Only in Washington would anyone believe that a bigger, more centralized federal
government means more efficiency.
When Congress voted to create the Homeland Security department, I strongly
urged that – at the least – FEMA and the Coast Guard should remain
independent entities outside the department. Our Coast Guard has an important
mission – to protect us from external threats – and in my view it
is dangerous to experiment with rearranging the deck chairs when the United
States is vulnerable to attack. As I said at the time, "the Coast Guard
and its mission are very important to the Texas Gulf coast, and I don't want
that mission relegated to the back burner in a huge bureaucracy."
Likewise with FEMA. At the time of the creation of the Department of Homeland
Security, I wrote "we risk seeing FEMA become less responsive as part of
DHS. FEMA needs to be a flexible, locally focused, hands-on agency that helps
people quickly after a disaster." Unfortunately and tragically, we all
know very well what happened in 2005 with Hurricanes Katrina and Rita. We know
that FEMA's handing of the disaster did in many cases more harm than good.
FEMA was so disorganized and incompetent in its management of the 2005 hurricanes
that one can only wonder how much the internal disarray in the Department of
Homeland Security may have contributed to that mismanagement.

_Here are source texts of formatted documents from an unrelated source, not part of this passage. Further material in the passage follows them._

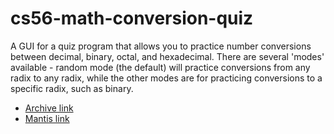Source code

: # cs56-math-conversion-quiz

A GUI for a quiz program that allows you to practice number conversions between decimal, binary, octal, and hexadecimal. There are several 'modes' available - random mode (the default) will practice conversions from any radix to any radix, while the other modes are for practicing conversions to a specific radix, such as binary.

* [Archive link](https://foo.cs.ucsb.edu/cs56/issues/0000756/)
* [Mantis link](https://foo.cs.ucsb.edu/56mantis/view.php?id=756)

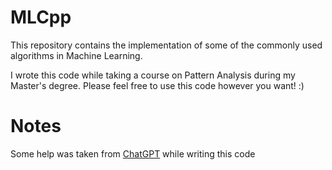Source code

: # MLCpp
This repository contains the implementation of some of the commonly used algorithms in Machine Learning. 

I wrote this code while taking a course on Pattern Analysis during my Master's degree. Please feel free to use this code however you want! :)

# Notes
Some help was taken from [ChatGPT](https://chatgptspanish.org) while writing this code
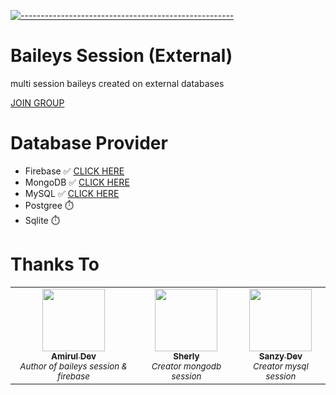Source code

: [![-----------------------------------------------------](https://raw.githubusercontent.com/andreasbm/readme/master/assets/lines/colored.png)](#table-of-contents)
# Baileys Session (External)
multi session baileys created on external databases

[JOIN GROUP](https://chat.whatsapp.com/JbzMsezhCwUKdC6dnjwcIz)

# Database Provider
- Firebase ✅ [CLICK HERE](https://github.com/amiruldev20/baileys-session/tree/firebase)
- MongoDB ✅ [CLICK HERE](https://github.com/amiruldev20/baileys-session/tree/mongodb)
- MySQL ✅ [CLICK HERE](https://github.com/amiruldev20/baileys-session/tree/mysql)
- Postgree ⏱️
- Sqlite ⏱️

# Thanks To
<table>
  <tr>
    <td align="center"><a href="https://github.com/amiruldev20"><img src="https://github.com/amiruldev20.png?size=100" width="100px;" alt=""/><br /><sub><b>Amirul Dev</b></sub></a><br /><sub><i>Author of baileys session & firebase</i></sub></td>
    <td align="center"><a href="https://github.com/itscherly"><img src="https://github.com/itscherly.png?size=100" width="100px;" alt=""/><br /><sub><b>Sherly</b></sub></a><br /><sub><i>Creator mongodb session</i></sub></td>
        <td align="center"><a href="https://github.com/sanzydev"><img src="https://github.com/sanzydev.png?size=100" width="100px;" alt=""/><br /><sub><b>Sanzy Dev</b></sub></a><br /><sub><i>Creator mysql session</i></sub></td>
  </tr>
</table>
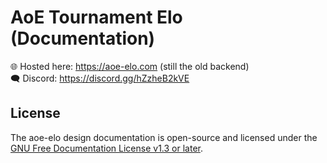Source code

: # AoE Tournament Elo (Documentation)

🌐 Hosted here: <https://aoe-elo.com> (still the old backend)\
🗨 Discord: <https://discord.gg/hZzheB2kVE>

## License

The aoe-elo design documentation is open-source and licensed under the
[GNU Free Documentation License v1.3 or later](./LICENSE).
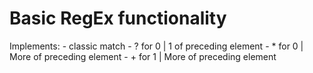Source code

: # Basic RegEx functionality 
 
Implements:
    - classic match
    - ? for 0 | 1 of preceding element
    - * for 0 | More of preceding element
    - + for 1 | More of preceding element

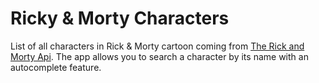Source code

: # Ricky & Morty Characters

List of all characters in Rick & Morty cartoon coming from [The Rick and Morty Api](https://rickandmortyapi.com/). The app allows you to search a character by its name with an autocomplete feature.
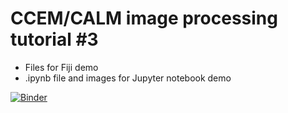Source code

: # CCEM/CALM image processing tutorial #3
- Files for Fiji demo
- .ipynb file and images for Jupyter notebook demo

[![Binder](https://mybinder.org/badge_logo.svg)](https://mybinder.org/v2/gh/slimpotatoes/CCEM_tutorials/tree/main/tutorial_3/HEAD?urlpath=%2Ftree)
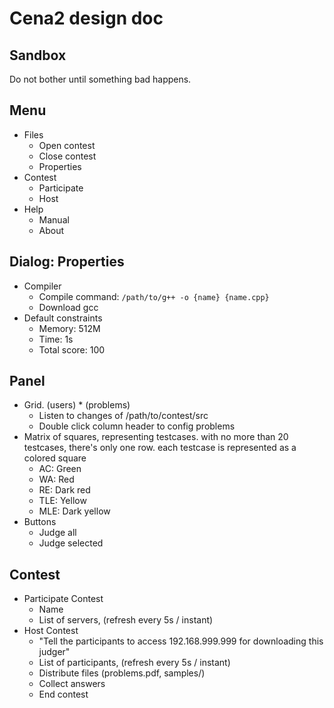 Cena2 design doc
=======

## Sandbox

Do not bother until something bad happens.

## Menu

- Files
    - Open contest
    - Close contest
    - Properties
- Contest
    - Participate
    - Host
- Help
    - Manual
    - About

## Dialog: Properties

- Compiler
    - Compile command: `/path/to/g++ -o {name} {name.cpp}`
    - Download gcc
- Default constraints
    - Memory: 512M
    - Time: 1s
    - Total score: 100


## Panel

- Grid. (users) * (problems)
    - Listen to changes of /path/to/contest/src
    - Double click column header to config problems
- Matrix of squares, representing testcases.
  with no more than 20 testcases, there's only one row.
  each testcase is represented as a colored square
    - AC: Green
    - WA: Red
    - RE: Dark red
    - TLE: Yellow
    - MLE: Dark yellow
- Buttons
    - Judge all
    - Judge selected


## Contest

- Participate Contest
    - Name
    - List of servers, (refresh every 5s / instant)
- Host Contest
    - "Tell the participants to access 192.168.999.999 for downloading this judger"
    - List of participants, (refresh every 5s / instant)
    - Distribute files (problems.pdf, samples/)
    - Collect answers
    - End contest

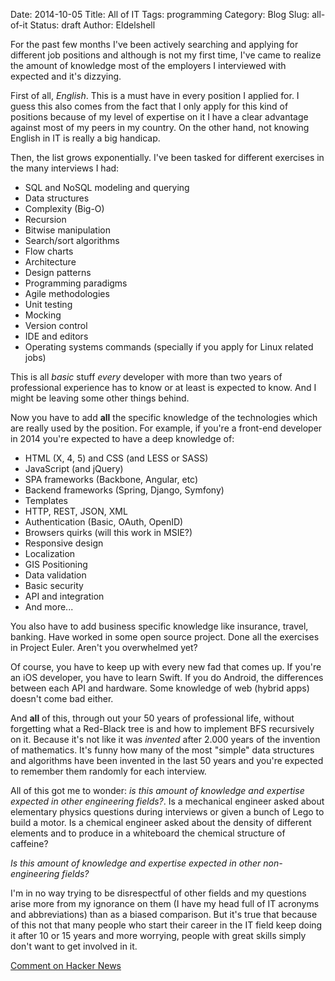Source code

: Date: 2014-10-05
Title: All of IT
Tags: programming
Category: Blog
Slug: all-of-it
Status: draft
Author: Eldelshell

For the past few months I've been actively searching and applying for different 
job positions and although is not my first time, I've came to realize the amount 
of knowledge most of the employers I interviewed with expected and it's dizzying.

First of all, _English_. This is a must have in every position I applied for. 
I guess this also comes from the fact that I only apply for this kind of positions 
because of my level of expertise on it I have a clear advantage against most of 
my peers in my country. On the other hand, not knowing English in IT is really
a big handicap.

Then, the list grows exponentially. I've been tasked for different exercises in the many interviews I had:

* SQL and NoSQL modeling and querying
* Data structures
* Complexity (Big-O)
* Recursion
* Bitwise manipulation
* Search/sort algorithms
* Flow charts
* Architecture
* Design patterns
* Programming paradigms
* Agile methodologies
* Unit testing
* Mocking
* Version control
* IDE and editors
* Operating systems commands (specially if you apply for Linux related jobs)

This is all _basic_ stuff _every_ developer with more than two years of professional 
experience has to know or at least is expected to know. And I might be leaving 
some other things behind.

Now you have to add **all** the specific knowledge of the technologies which are 
really used by the position. For example, if you're a front-end developer in 
2014 you're expected to have a deep knowledge of:

* HTML (X, 4, 5) and CSS (and LESS or SASS)
* JavaScript (and jQuery)
* SPA frameworks (Backbone, Angular, etc)
* Backend frameworks (Spring, Django, Symfony)
* Templates
* HTTP, REST, JSON, XML
* Authentication (Basic, OAuth, OpenID)
* Browsers quirks (will this work in MSIE?)
* Responsive design
* Localization
* GIS Positioning
* Data validation
* Basic security
* API and integration
* And more...

You also have to add business specific knowledge like insurance, travel, banking. Have 
worked in some open source project. Done all the exercises in Project Euler. Aren't you
overwhelmed yet?

Of course, you have to keep up with every new fad that comes up. If you're an 
iOS developer, you have to learn Swift. If you do Android, the differences 
between each API and hardware. Some knowledge of web (hybrid apps) doesn't come bad either.

And **all** of this, through out your 50 years of professional life, without forgetting what 
a Red-Black tree is and how to implement BFS recursively on it. Because it's not like it was
_invented_ after 2.000 years of the invention of mathematics. It's funny how many of the 
most "simple" data structures and algorithms have been invented in the last 50 years 
and you're expected to remember them randomly for each interview.

All of this got me to wonder: _is this amount of knowledge and expertise expected 
in other engineering fields?_. Is 
a mechanical engineer asked about elementary physics questions during interviews or given
a bunch of Lego to build a motor. Is a chemical engineer asked about the density of 
different elements and to produce in a whiteboard the chemical structure of caffeine?

_Is this amount of knowledge and expertise expected in other non-engineering fields?_

I'm in no way trying to be disrespectful of other fields and my questions arise more from
my ignorance on them (I have my head full of IT acronyms and abbreviations) than as
a biased comparison. But it's true that because of this
not that many people who start their career in the IT field keep doing it after 10 or 15 years
and more worrying, people with great skills simply don't want to get involved in it.

[Comment on Hacker News]()
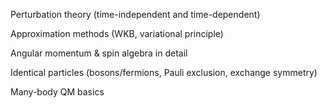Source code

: Perturbation theory (time-independent and time-dependent)

Approximation methods (WKB, variational principle)

Angular momentum & spin algebra in detail

Identical particles (bosons/fermions, Pauli exclusion, exchange symmetry)

Many-body QM basics
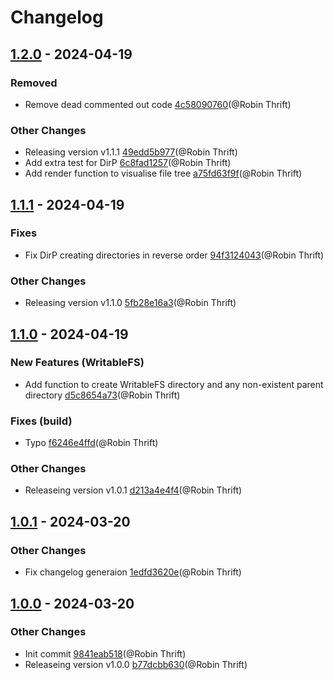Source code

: # Changelog

## [1.2.0](https://github.com/spacefleet-dev/drydock/releases/tag/v1.2.0) - 2024-04-19

### <!-- 5 -->Removed

- Remove dead commented out code [4c58090760](https://github.com/spacefleet-dev/drydock/commit/4c58090760b8de091e18a5ad87f1930dfa718f02)(@Robin Thrift)

### <!-- 6 -->Other Changes

- Releasing version v1.1.1 [49edd5b977](https://github.com/spacefleet-dev/drydock/commit/49edd5b977d35a9549bad75d19d0e8847fa87cae)(@Robin Thrift)
- Add extra test for DirP [6c8fad1257](https://github.com/spacefleet-dev/drydock/commit/6c8fad125795886b2305fdfe68ad4111ca50bbbb)(@Robin Thrift)
- Add render function to visualise file tree [a75fd63f9f](https://github.com/spacefleet-dev/drydock/commit/a75fd63f9f40a8a71c95ef4ca2a04982047ffa62)(@Robin Thrift)

## [1.1.1](https://github.com/spacefleet-dev/drydock/releases/tag/v1.1.1) - 2024-04-19

### <!-- 1 -->Fixes

- Fix DirP creating directories in reverse order [94f3124043](https://github.com/spacefleet-dev/drydock/commit/94f312404368e24e055abddfbc2d3864f2c433b8)(@Robin Thrift)

### <!-- 6 -->Other Changes

- Releasing version v1.1.0 [5fb28e16a3](https://github.com/spacefleet-dev/drydock/commit/5fb28e16a3cda40f748e25cefaa6138f29b6ce5a)(@Robin Thrift)

## [1.1.0](https://github.com/spacefleet-dev/drydock/releases/tag/v1.1.0) - 2024-04-19

### <!-- 0 -->New Features (WritableFS)

- Add function to create WritableFS directory and any non-existent parent directory [d5c8654a73](https://github.com/spacefleet-dev/drydock/commit/d5c8654a7332527a88756924560180ef075674cb)(@Robin Thrift)

### <!-- 1 -->Fixes (build)

- Typo [f6246e4ffd](https://github.com/spacefleet-dev/drydock/commit/f6246e4ffd87257bdd1e7d8f5c3d02d650290703)(@Robin Thrift)

### <!-- 6 -->Other Changes

- Releaseing version v1.0.1 [d213a4e4f4](https://github.com/spacefleet-dev/drydock/commit/d213a4e4f4cad310e6c08866a570909c4382a404)(@Robin Thrift)

## [1.0.1](https://github.com/spacefleet-dev/drydock/releases/tag/v1.0.1) - 2024-03-20

### <!-- 6 -->Other Changes

- Fix changelog generaion [1edfd3620e](https://github.com/spacefleet-dev/drydock/commit/1edfd3620e8b8a8b46efe8a2b26b3dad995eeffb)(@Robin Thrift)

## [1.0.0](https://github.com/spacefleet-dev/drydock/releases/tag/v1.0.0) - 2024-03-20

### <!-- 6 -->Other Changes

- Init commit [9841eab518](https://github.com/spacefleet-dev/drydock/commit/9841eab51808290e56f15c6ddf7e01b24705a081)(@Robin Thrift)
- Releaseing version v1.0.0 [b77dcbb630](https://github.com/spacefleet-dev/drydock/commit/b77dcbb63048fda5b77415f2918536f1b1ec7aa3)(@Robin Thrift)

[1.2.0]: https://github.com/spacefleet-dev/drydock/compare/v1.1.1..v1.2.0
[1.1.1]: https://github.com/spacefleet-dev/drydock/compare/v1.1.0..v1.1.1
[1.1.0]: https://github.com/spacefleet-dev/drydock/compare/v1.0.1..v1.1.0
[1.0.1]: https://github.com/spacefleet-dev/drydock/compare/v1.0.0..v1.0.1

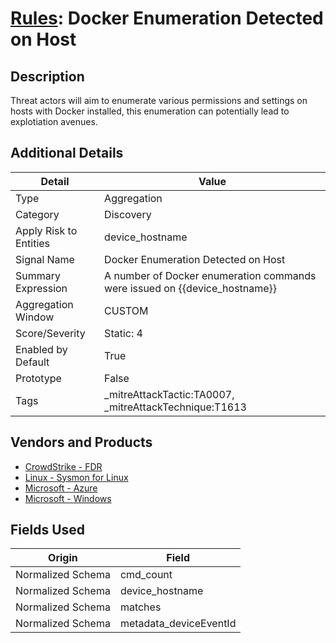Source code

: # [Rules](README.md): Docker Enumeration Detected on Host

## Description
Threat actors will aim to enumerate various permissions and settings on hosts with Docker installed, this enumeration can potentially lead to explotiation avenues.

## Additional Details
|Detail|Value|
|----|----|
|Type|Aggregation|
|Category|Discovery|
|Apply Risk to Entities|device_hostname|
|Signal Name|Docker Enumeration Detected on Host|
|Summary Expression|A number of Docker enumeration commands were issued on {{device_hostname}}|
|Aggregation Window|CUSTOM|
|Score/Severity|Static: 4|
|Enabled by Default|True|
|Prototype|False|
|Tags|_mitreAttackTactic:TA0007, _mitreAttackTechnique:T1613|
## Vendors and Products
- [CrowdStrike - FDR](../products/569a3a44-c29f-492e-bcf4-5dc04e2ab0f3.md)
- [Linux - Sysmon for Linux](../products/b238758d-ade8-41d2-b32d-c99159e9fd74.md)
- [Microsoft - Azure](../products/a1225af5-e778-4068-a9a2-47da93d1ff24.md)
- [Microsoft - Windows](../products/1ff7546c-cb36-4a24-87f7-89d2cecc5761.md)


## Fields Used

|Origin|Field|
|----|----|
|Normalized Schema|cmd_count|
|Normalized Schema|device_hostname|
|Normalized Schema|matches|
|Normalized Schema|metadata_deviceEventId|


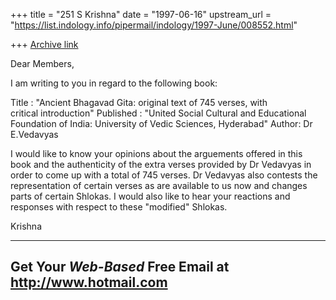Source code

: +++
title = "251 S Krishna"
date = "1997-06-16"
upstream_url = "https://list.indology.info/pipermail/indology/1997-June/008552.html"

+++
[Archive link](https://list.indology.info/pipermail/indology/1997-June/008552.html)

Dear Members,

I am writing to you in regard to the following book:



Title : "Ancient Bhagavad Gita: original text of 745 verses, with          
critical introduction" 
Published : "United Social Cultural and Educational Foundation of
             India: University of Vedic Sciences, Hyderabad"
Author:       Dr E.Vedavyas

I would like to know your opinions about the arguements offered in this 
book and the authenticity of the extra verses provided by Dr Vedavyas in 
order to come up with a total of 745 verses. Dr Vedavyas
also contests the representation of certain verses as are available to
us now and changes parts of certain Shlokas. I would also like to hear
your reactions and responses with respect to these "modified" Shlokas.

Krishna




---------------------------------------------------------
Get Your *Web-Based* Free Email at http://www.hotmail.com
---------------------------------------------------------




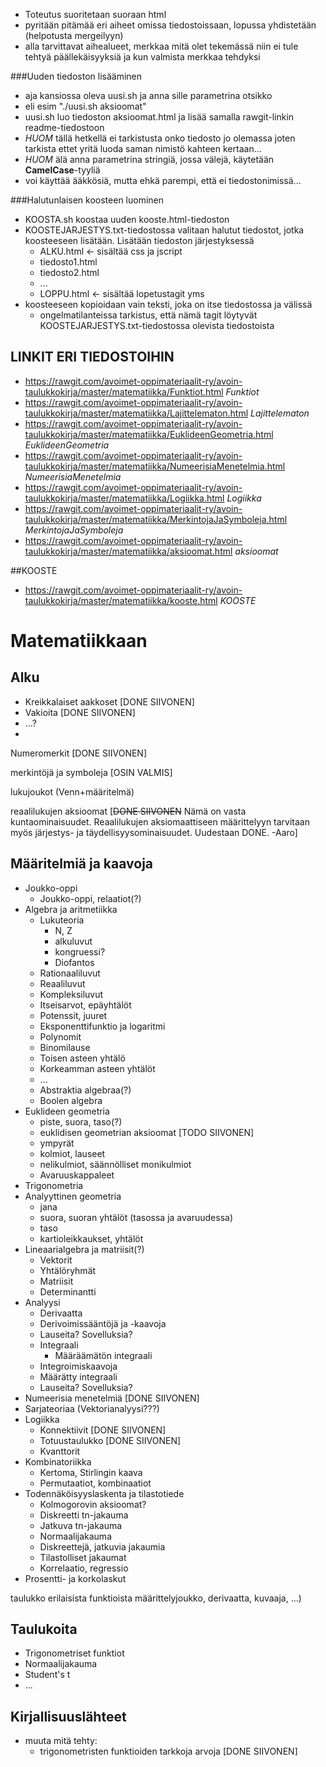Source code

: - Toteutus suoritetaan suoraan html
- pyritään pitämää eri aiheet omissa tiedostoissaan, lopussa yhdistetään (helpotusta mergeilyyn)
- alla tarvittavat aihealueet, merkkaa mitä olet tekemässä niin ei tule tehtyä päällekäisyyksiä ja kun valmista merkkaa tehdyksi

###Uuden tiedoston lisääminen
   - aja kansiossa oleva uusi.sh ja anna sille parametrina otsikko
   - eli esim "./uusi.sh aksioomat"
   - uusi.sh luo tiedoston aksioomat.html ja lisää samalla rawgit-linkin readme-tiedostoon
   - _HUOM_ tällä hetkellä ei tarkistusta onko tiedosto jo olemassa joten tarkista ettet yritä luoda saman nimistö kahteen kertaan...
   - _HUOM_ älä anna parametrina stringiä, jossa välejä, käytetään **CamelCase**-tyyliä 
   - voi käyttää ääkkösiä, mutta ehkä parempi, että ei tiedostonimissä...

###Halutunlaisen koosteen luominen
- KOOSTA.sh koostaa uuden kooste.html-tiedoston 
- KOOSTEJARJESTYS.txt-tiedostossa valitaan halutut tiedostot, jotka koosteeseen lisätään. Lisätään tiedoston järjestyksessä 
   - ALKU.html <- sisältää css ja jscript
   - tiedosto1.html
   - tiedosto2.html
   - ...
   - LOPPU.html <- sisältää lopetustagit yms
- koosteeseen kopioidaan vain teksti, joka on itse tiedostossa _<!---PÄÄ DOKUMENTTIIN KOPIOITAVA OSA ALKAA -->_ ja _<!---PÄÄ DOKUMENTTIIN KOPIOITAVA OSA LOPPUU -->_ välissä
   - ongelmatilanteissa tarkistus, että nämä tagit löytyvät KOOSTEJARJESTYS.txt-tiedostossa olevista tiedostoista
   

## LINKIT ERI TIEDOSTOIHIN 
- https://rawgit.com/avoimet-oppimateriaalit-ry/avoin-taulukkokirja/master/matematiikka/Funktiot.html _Funktiot_ 
- https://rawgit.com/avoimet-oppimateriaalit-ry/avoin-taulukkokirja/master/matematiikka/Lajittelematon.html _Lajittelematon_ 
- https://rawgit.com/avoimet-oppimateriaalit-ry/avoin-taulukkokirja/master/matematiikka/EuklideenGeometria.html _EuklideenGeometria_ 
- https://rawgit.com/avoimet-oppimateriaalit-ry/avoin-taulukkokirja/master/matematiikka/NumeerisiaMenetelmia.html _NumeerisiaMenetelmia_ 
- https://rawgit.com/avoimet-oppimateriaalit-ry/avoin-taulukkokirja/master/matematiikka/Logiikka.html _Logiikka_ 
- https://rawgit.com/avoimet-oppimateriaalit-ry/avoin-taulukkokirja/master/matematiikka/MerkintojaJaSymboleja.html _MerkintojaJaSymboleja_ 
- https://rawgit.com/avoimet-oppimateriaalit-ry/avoin-taulukkokirja/master/matematiikka/aksioomat.html _aksioomat_ 

##KOOSTE
- https://rawgit.com/avoimet-oppimateriaalit-ry/avoin-taulukkokirja/master/matematiikka/kooste.html _KOOSTE_





# Matematiikkaan

## Alku
* Kreikkalaiset aakkoset [DONE SIIVONEN]
* Vakioita [DONE SIIVONEN]
* ...?
* 
Numeromerkit [DONE SIIVONEN]


merkintöjä ja symboleja [OSIN VALMIS]


lukujoukot (Venn+määritelmä)

reaalilukujen aksioomat [~~DONE SIIVONEN~~ Nämä on vasta kuntaominaisuudet. Reaalilukujen aksiomaattiseen määrittelyyn tarvitaan myös järjestys- ja täydellisyysominaisuudet. Uudestaan DONE. -Aaro]

## Määritelmiä ja kaavoja
* Joukko-oppi
    * Joukko-oppi, relaatiot(?)
* Algebra ja aritmetiikka
    * Lukuteoria
        - N, Z
        - alkuluvut
        - kongruessi?
        - Diofantos
    * Rationaaliluvut
    * Reaaliluvut
    * Kompleksiluvut
    * Itseisarvot, epäyhtälöt
    * Potenssit, juuret 
    * Eksponenttifunktio ja logaritmi
    * Polynomit
    * Binomilause
    * Toisen asteen yhtälö
    * Korkeamman asteen yhtälöt
    * ...
    * Abstraktia algebraa(?)
    * Boolen algebra
* Euklideen geometria 
    * piste, suora, taso(?)
    * euklidisen geometrian aksioomat [TODO SIIVONEN]
    * ympyrät
    * kolmiot, lauseet
    * nelikulmiot, säännölliset monikulmiot
    * Avaruuskappaleet
* Trigonometria
* Analyyttinen geometria
    * jana
    * suora, suoran yhtälöt (tasossa ja avaruudessa)
    * taso
    * kartioleikkaukset, yhtälöt
* Lineaarialgebra ja matriisit(?)
    * Vektorit
    * Yhtälöryhmät
    * Matriisit
    * Determinantti
* Analyysi
    * Derivaatta
    * Derivoimissääntöjä ja -kaavoja
    * Lauseita? Sovelluksia?
    * Integraali
        - Määräämätön integraali
    * Integroimiskaavoja
    * Määrätty integraali
    * Lauseita? Sovelluksia?
* Numeerisia menetelmiä [DONE SIIVONEN]
* Sarjateoriaa
(Vektorianalyysi???)
* Logiikka
    * Konnektiivit [DONE SIIVONEN]
    * Totuustaulukko [DONE SIIVONEN]
    * Kvanttorit
* Kombinatoriikka
    * Kertoma, Stirlingin kaava
    * Permutaatiot, kombinaatiot
* Todennäköisyyslaskenta ja tilastotiede
    * Kolmogorovin aksioomat?
    * Diskreetti tn-jakauma
    * Jatkuva tn-jakauma
    * Normaalijakauma
    * Diskreettejä, jatkuvia jakaumia
    * Tilastolliset jakaumat
    * Korrelaatio, regressio
* Prosentti- ja korkolaskut

taulukko erilaisista funktioista määrittelyjoukko, derivaatta, kuvaaja, ...)

## Taulukoita

* Trigonometriset funktiot
* Normaalijakauma
* Student's t
* ...

## Kirjallisuuslähteet




- muuta mitä tehty:
   - trigonometristen funktioiden tarkkoja arvoja [DONE SIIVONEN]
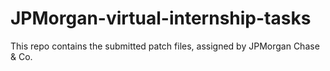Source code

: # JPMorgan-virtual-internship-tasks
This repo contains the submitted patch files, assigned by JPMorgan Chase & Co.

Folding responsibility for defending our borders into the Department of Homeland
Security was also a bad idea, as we have come to see. The test is simple: We
just ask ourselves whether our immigration enforcement has gotten better or
worse since functions were transferred into this super bureaucracy. Are our
borders being more effectively defended against those who would enter our country
illegally? I don't think so.
Are we better off with an enormous conglomerate of government agencies that
purports to keep us safe? Certainly we are spending more money and getting less
for it with the Department of Homeland Security. Perhaps now that the rush to
expand government in response to the attacks of 9/11 is over, we can take a
good look at what is working, what is making us safer, and what is not. If so,
we will likely conclude that the Department of Homeland Security is too costly,
too bloated, and too bureaucratic. Hopefully, then we will refocus our efforts
on an approach that doesn't see more federal bureaucracy in Washington as the
best way to secure the rest of the nation.